---- SOURCE INFORMATION
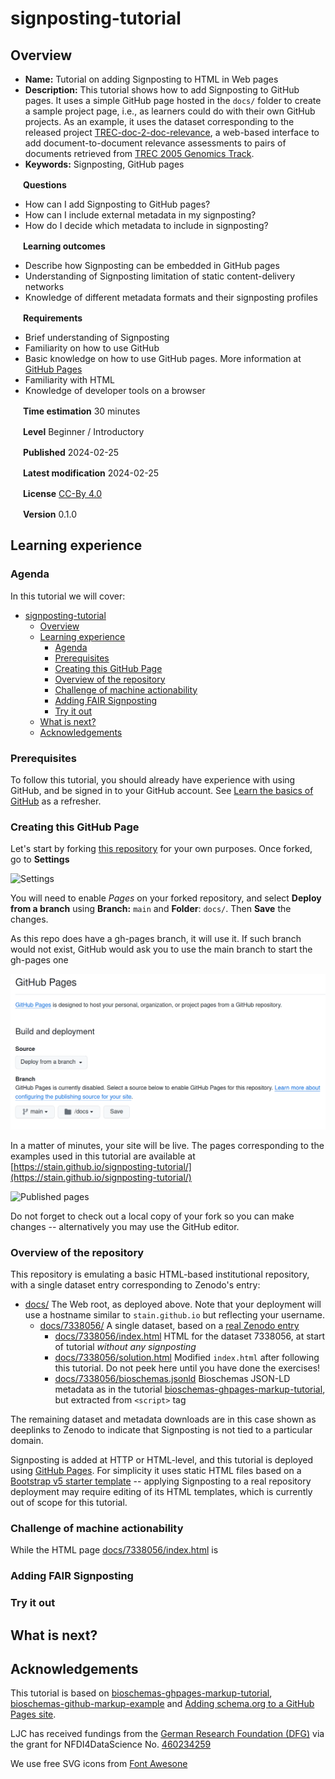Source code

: # signposting-tutorial

## Overview
* __Name:__ Tutorial on adding Signposting to HTML in Web pages
* __Description:__ This tutorial shows how to add Signposting to GitHub pages. It uses a simple GitHub page hosted in the `docs/` folder to create a sample project page, i.e., as learners could do with their own GitHub projects. As an example, it uses the dataset corresponding to the released project [TREC-doc-2-doc-relevance](https://github.com/zbmed-semtec/TREC-doc-2-doc-relevance), a web-based interface to add document-to-document relevance assessments to pairs of documents retrieved from [TREC 2005 Genomics Track](https://trec.nist.gov/data/genomics/05/genomics.qrels.large.txt). 
* __Keywords:__ Signposting, GitHub pages

<img src="./icons/question.svg" width="16" height="16"/> __Questions__
* How can I add Signposting to GitHub pages?
* How can I include external metadata in my signposting?
* How do I decide which metadata to include in signposting?

<img src="./icons/bullseye.svg" width="16" height="16"/> __Learning outcomes__
* Describe how Signposting can be embedded in GitHub pages
* Understanding of Signposting limitation of static content-delivery networks
* Knowledge of different metadata formats and their signposting profiles
 

<img src="./icons/circle-check.svg" width="16" height="16"/> __Requirements__
* Brief understanding of Signposting
* Familiarity on how to use GitHub 
* Basic knowledge on how to use GitHub pages. More information at [GitHub Pages](https://pages.github.com/)
* Familiarity with HTML
* Knowledge of developer tools on a browser

<img src="./icons/hourglass-half.svg" width="16" height="16"/> __Time estimation__ 30 minutes

<img src="./icons/graduation-cap.svg" width="16" height="16"/> __Level__ Beginner / Introductory

<img src="./icons/calendar.svg" width="16" height="16"/> __Published__ 2024-02-25

<img src="./icons/pen-to-square.svg" width="16" height="16"/> __Latest modification__ 2024-02-25

<img src="./icons/scale-balance.svg" width="16" height="16"/> __License__ [CC-By 4.0](https://spdx.org/licenses/CC-BY-4.0)

<img src="./icons/code-compare.svg" width="16" height="16"/> __Version__ 0.1.0

<!--<img src="./icons/fingerprint.svg" width="16" height="16"/> __Identifier__ [DOI:10.5281/zenodo.10629453](https://doi.org/10.5281/zenodo.10629453)

<img src="./icons/crosshairs.svg" width="16" height="16"/> __Citation__ Castro, LJ. (2024, February 7). Adding Bioschemas Dataset and ComputationalTool markup to GitHub pages. Zenodo. https://doi.org/10.5281/zenodo.10629453
-->

## Learning experience

### Agenda
In this tutorial we will cover:
- [signposting-tutorial](#signposting-tutorial)
  - [Overview](#overview)
  - [Learning experience](#learning-experience)
    - [Agenda](#agenda)
    - [Prerequisites](#prerequisites)
    - [Creating this GitHub Page](#creating-this-github-page)
    - [Overview of the repository](#overview-of-the-repository)
    - [Challenge of machine actionability](#challenge-of-machine-actionability)
    - [Adding FAIR Signposting](#adding-fair-signposting)
    - [Try it out](#try-it-out)
  - [What is next?](#what-is-next)
  - [Acknowledgements](#acknowledgements)

### Prerequisites

To follow this tutorial, you should already have experience with using GitHub, and be signed in to your GitHub account. See [Learn the basics of GitHub](https://docs.github.com/en/get-started/start-your-journey) as a refresher.

### Creating this GitHub Page

Let's start by forking [this repository](https://github.com/stain/signposting-tutorial) for your own purposes. Once forked, go to **Settings**

![Settings](./images/settings.png)

You will need to enable _Pages_ on your forked repository, and select **Deploy from a branch** using  **Branch:** `main`  and **Folder**: `docs/`. Then **Save** the changes. 

As this repo does have a gh-pages branch, it will use it. If such branch would not exist, GitHub would ask you to use the main branch to start the gh-pages one

![GitHub Pages](./images/pages.png)

In a matter of minutes, your site will be live. The pages corresponding to the examples used in this tutorial are available at [https://stain.github.io/signposting-tutorial/](https://stain.github.io/signposting-tutorial/)

![Published pages](./images/pages-published.png)

Do not forget to check out a local copy of your fork so you can make changes -- alternatively you may use the GitHub editor.

### Overview of the repository

This repository is emulating a basic HTML-based institutional repository, with a single dataset entry corresponding to Zenodo's entry:

* [docs/](docs/) The Web root, as deployed above. Note that your deployment will use a hostname similar to `stain.github.io` but reflecting your username.
  - [docs/7338056/](docs/7338056/) A single dataset, based on a <a href="https://doi.org/10.5281/zenodo.7338056">real Zenodo entry</a>
    + [docs/7338056/index.html](docs/7338056/index.html) HTML for the dataset 7338056, at start of tutorial _without any signposting_
    + [docs/7338056/solution.html](docs/7338056/solution.html) Modified `index.html` after following this tutorial. Do not peek here until you have done the exercises!
    + [docs/7338056/bioschemas.jsonld](docs/7338056/bioschemas.jsonld) Bioschemas JSON-LD metadata as in the tutorial [bioschemas-ghpages-markup-tutorial](https://github.com/zbmed-semtec/bioschemas-ghpages-markup-tutorial), but extracted from `<script>` tag 

The remaining dataset and metadata downloads are in this case shown as deeplinks to Zenodo to indicate that Signposting is not tied to a particular domain.

Signposting is added at HTTP or HTML-level, and this tutorial is deployed using [GitHub Pages](https://pages.github.com/). For simplicity it uses static HTML files based on a [Bootstrap v5 starter template](https://getbootstrap.com/docs/5.0/getting-started/introduction) -- applying Signposting to a real repository deployment may require editing of its HTML templates, which is currently out of scope for this tutorial.


### Challenge of machine actionability

While the HTML page [docs/7338056/index.html](docs/7338056/index.html) is 


### Adding FAIR Signposting




### Try it out



## What is next?


## Acknowledgements
This tutorial is based on [bioschemas-ghpages-markup-tutorial](https://github.com/zbmed-semtec/bioschemas-ghpages-markup-tutorial), [bioschemas-github-markup-example](https://github.com/zbmed-semtec/bioschemas-github-markup-example) and [Adding schema.org to a GitHub Pages site](https://bioschemas.org/tutorials/howto/howto_add_github).

LJC has received fundings from the [German Research Foundation (DFG)](https://www.dfg.de/en) via the grant for NFDI4DataScience No. [460234259](https://gepris.dfg.de/gepris/projekt/460234259)

We use free SVG icons from [Font Awesone](https://fontawesome.com/)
--------
= WHAT THE TASK ASKS =
Each line of the material needs to be given again exactly, without any of its pictures.

= ANSWER FOR THE TASK =
Source code

: # signposting-tutorial

## Overview
* __Name:__ Tutorial on adding Signposting to HTML in Web pages
* __Description:__ This tutorial shows how to add Signposting to GitHub pages. It uses a simple GitHub page hosted in the `docs/` folder to create a sample project page, i.e., as learners could do with their own GitHub projects. As an example, it uses the dataset corresponding to the released project [TREC-doc-2-doc-relevance](https://github.com/zbmed-semtec/TREC-doc-2-doc-relevance), a web-based interface to add document-to-document relevance assessments to pairs of documents retrieved from [TREC 2005 Genomics Track](https://trec.nist.gov/data/genomics/05/genomics.qrels.large.txt). 
* __Keywords:__ Signposting, GitHub pages

<img src="./icons/question.svg" width="16" height="16"/> __Questions__
* How can I add Signposting to GitHub pages?
* How can I include external metadata in my signposting?
* How do I decide which metadata to include in signposting?

<img src="./icons/bullseye.svg" width="16" height="16"/> __Learning outcomes__
* Describe how Signposting can be embedded in GitHub pages
* Understanding of Signposting limitation of static content-delivery networks
* Knowledge of different metadata formats and their signposting profiles
 

<img src="./icons/circle-check.svg" width="16" height="16"/> __Requirements__
* Brief understanding of Signposting
* Familiarity on how to use GitHub 
* Basic knowledge on how to use GitHub pages. More information at [GitHub Pages](https://pages.github.com/)
* Familiarity with HTML
* Knowledge of developer tools on a browser

<img src="./icons/hourglass-half.svg" width="16" height="16"/> __Time estimation__ 30 minutes

<img src="./icons/graduation-cap.svg" width="16" height="16"/> __Level__ Beginner / Introductory

<img src="./icons/calendar.svg" width="16" height="16"/> __Published__ 2024-02-25

<img src="./icons/pen-to-square.svg" width="16" height="16"/> __Latest modification__ 2024-02-25

<img src="./icons/scale-balance.svg" width="16" height="16"/> __License__ [CC-By 4.0](https://spdx.org/licenses/CC-BY-4.0)

<img src="./icons/code-compare.svg" width="16" height="16"/> __Version__ 0.1.0

<!--<img src="./icons/fingerprint.svg" width="16" height="16"/> __Identifier__ [DOI:10.5281/zenodo.10629453](https://doi.org/10.5281/zenodo.10629453)

<img src="./icons/crosshairs.svg" width="16" height="16"/> __Citation__ Castro, LJ. (2024, February 7). Adding Bioschemas Dataset and ComputationalTool markup to GitHub pages. Zenodo. https://doi.org/10.5281/zenodo.10629453
-->

## Learning experience

### Agenda
In this tutorial we will cover:
- [signposting-tutorial](#signposting-tutorial)
  - [Overview](#overview)
  - [Learning experience](#learning-experience)
    - [Agenda](#agenda)
    - [Prerequisites](#prerequisites)
    - [Creating this GitHub Page](#creating-this-github-page)
    - [Overview of the repository](#overview-of-the-repository)
    - [Challenge of machine actionability](#challenge-of-machine-actionability)
    - [Adding FAIR Signposting](#adding-fair-signposting)
    - [Try it out](#try-it-out)
  - [What is next?](#what-is-next)
  - [Acknowledgements](#acknowledgements)

### Prerequisites

To follow this tutorial, you should already have experience with using GitHub, and be signed in to your GitHub account. See [Learn the basics of GitHub](https://docs.github.com/en/get-started/start-your-journey) as a refresher.

### Creating this GitHub Page

Let's start by forking [this repository](https://github.com/stain/signposting-tutorial) for your own purposes. Once forked, go to **Settings**

![Settings](./images/settings.png)

You will need to enable _Pages_ on your forked repository, and select **Deploy from a branch** using  **Branch:** `main`  and **Folder**: `docs/`. Then **Save** the changes. 

As this repo does have a gh-pages branch, it will use it. If such branch would not exist, GitHub would ask you to use the main branch to start the gh-pages one

![GitHub Pages](./images/pages.png)

In a matter of minutes, your site will be live. The pages corresponding to the examples used in this tutorial are available at [https://stain.github.io/signposting-tutorial/](https://stain.github.io/signposting-tutorial/)

![Published pages](./images/pages-published.png)

Do not forget to check out a local copy of your fork so you can make changes -- alternatively you may use the GitHub editor.

### Overview of the repository

This repository is emulating a basic HTML-based institutional repository, with a single dataset entry corresponding to Zenodo's entry:

* [docs/](docs/) The Web root, as deployed above. Note that your deployment will use a hostname similar to `stain.github.io` but reflecting your username.
  - [docs/7338056/](docs/7338056/) A single dataset, based on a <a href="https://doi.org/10.5281/zenodo.7338056">real Zenodo entry</a>
    + [docs/7338056/index.html](docs/7338056/index.html) HTML for the dataset 7338056, at start of tutorial _without any signposting_
    + [docs/7338056/solution.html](docs/7338056/solution.html) Modified `index.html` after following this tutorial. Do not peek here until you have done the exercises!
    + [docs/7338056/bioschemas.jsonld](docs/7338056/bioschemas.jsonld) Bioschemas JSON-LD metadata as in the tutorial [bioschemas-ghpages-markup-tutorial](https://github.com/zbmed-semtec/bioschemas-ghpages-markup-tutorial), but extracted from `<script>` tag 

The remaining dataset and metadata downloads are in this case shown as deeplinks to Zenodo to indicate that Signposting is not tied to a particular domain.

Signposting is added at HTTP or HTML-level, and this tutorial is deployed using [GitHub Pages](https://pages.github.com/). For simplicity it uses static HTML files based on a [Bootstrap v5 starter template](https://getbootstrap.com/docs/5.0/getting-started/introduction) -- applying Signposting to a real repository deployment may require editing of its HTML templates, which is currently out of scope for this tutorial.


### Challenge of machine actionability

While the HTML page [docs/7338056/index.html](docs/7338056/index.html) is 


### Adding FAIR Signposting




### Try it out



## What is next?


## Acknowledgements
This tutorial is based on [bioschemas-ghpages-markup-tutorial](https://github.com/zbmed-semtec/bioschemas-ghpages-markup-tutorial), [bioschemas-github-markup-example](https://github.com/zbmed-semtec/bioschemas-github-markup-example) and [Adding schema.org to a GitHub Pages site](https://bioschemas.org/tutorials/howto/howto_add_github).

LJC has received fundings from the [German Research Foundation (DFG)](https://www.dfg.de/en) via the grant for NFDI4DataScience No. [460234259](https://gepris.dfg.de/gepris/projekt/460234259)

We use free SVG icons from [Font Awesone](https://fontawesome.com/)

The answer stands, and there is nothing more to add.